EXTRACTED INFORMATION below:

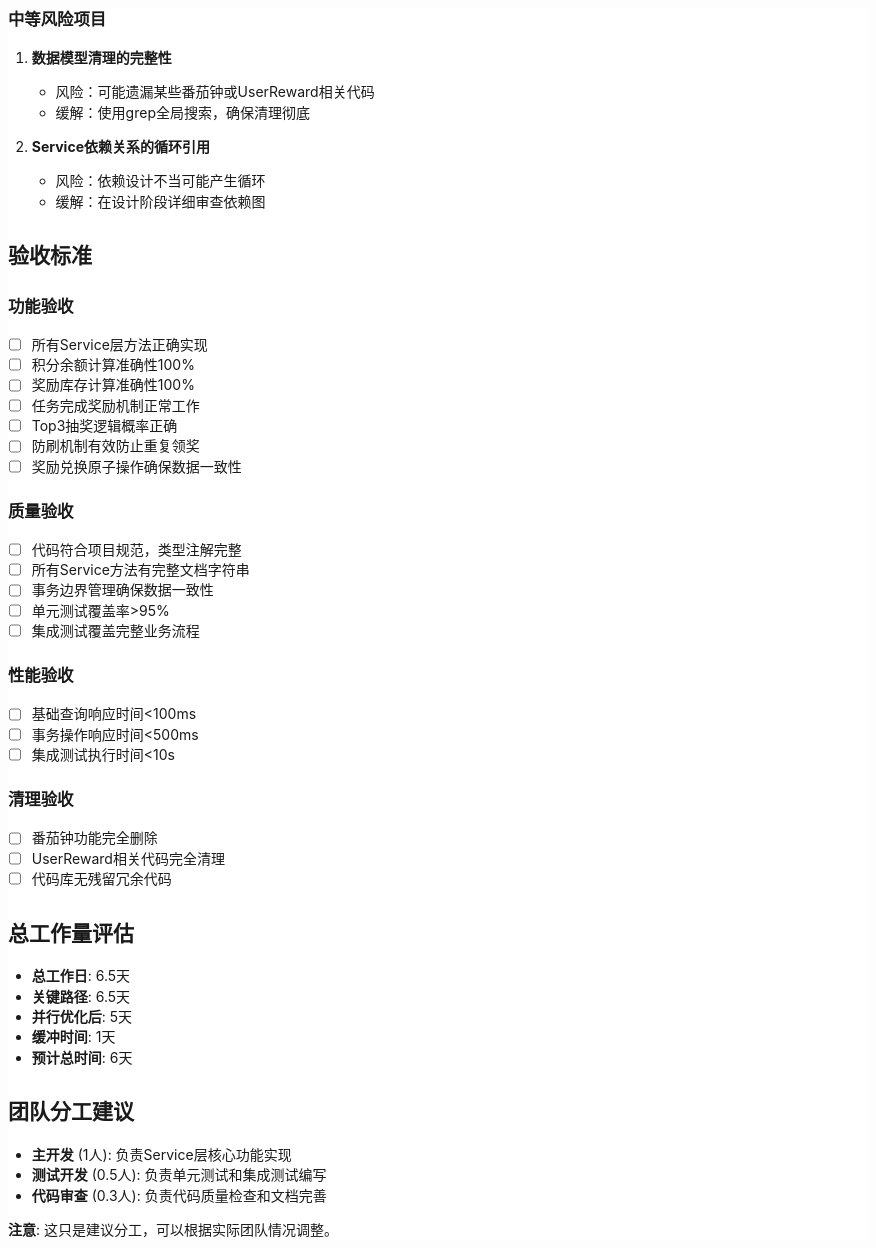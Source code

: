 ### 中等风险项目
1. **数据模型清理的完整性**
   - 风险：可能遗漏某些番茄钟或UserReward相关代码
   - 缓解：使用grep全局搜索，确保清理彻底

2. **Service依赖关系的循环引用**
   - 风险：依赖设计不当可能产生循环
   - 缓解：在设计阶段详细审查依赖图

## 验收标准

### 功能验收
- [ ] 所有Service层方法正确实现
- [ ] 积分余额计算准确性100%
- [ ] 奖励库存计算准确性100%
- [ ] 任务完成奖励机制正常工作
- [ ] Top3抽奖逻辑概率正确
- [ ] 防刷机制有效防止重复领奖
- [ ] 奖励兑换原子操作确保数据一致性

### 质量验收
- [ ] 代码符合项目规范，类型注解完整
- [ ] 所有Service方法有完整文档字符串
- [ ] 事务边界管理确保数据一致性
- [ ] 单元测试覆盖率>95%
- [ ] 集成测试覆盖完整业务流程

### 性能验收
- [ ] 基础查询响应时间<100ms
- [ ] 事务操作响应时间<500ms
- [ ] 集成测试执行时间<10s

### 清理验收
- [ ] 番茄钟功能完全删除
- [ ] UserReward相关代码完全清理
- [ ] 代码库无残留冗余代码

## 总工作量评估

- **总工作日**: 6.5天
- **关键路径**: 6.5天
- **并行优化后**: 5天
- **缓冲时间**: 1天
- **预计总时间**: 6天

## 团队分工建议

- **主开发** (1人): 负责Service层核心功能实现
- **测试开发** (0.5人): 负责单元测试和集成测试编写
- **代码审查** (0.3人): 负责代码质量检查和文档完善

**注意**: 这只是建议分工，可以根据实际团队情况调整。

End of EXTRACTED INFORMATION.

#### [YOUR INSTRUCTIONS]
Output, line for line and exactly, the records above from their first line through the one with "- [ ] 奖励兑换原子操作确保数据一致性", both ends included, but no pictures.

#### [REPLY]
Source code

: ### 中等风险项目
1. **数据模型清理的完整性**
   - 风险：可能遗漏某些番茄钟或UserReward相关代码
   - 缓解：使用grep全局搜索，确保清理彻底

2. **Service依赖关系的循环引用**
   - 风险：依赖设计不当可能产生循环
   - 缓解：在设计阶段详细审查依赖图

## 验收标准

### 功能验收
- [ ] 所有Service层方法正确实现
- [ ] 积分余额计算准确性100%
- [ ] 奖励库存计算准确性100%
- [ ] 任务完成奖励机制正常工作
- [ ] Top3抽奖逻辑概率正确
- [ ] 防刷机制有效防止重复领奖
- [ ] 奖励兑换原子操作确保数据一致性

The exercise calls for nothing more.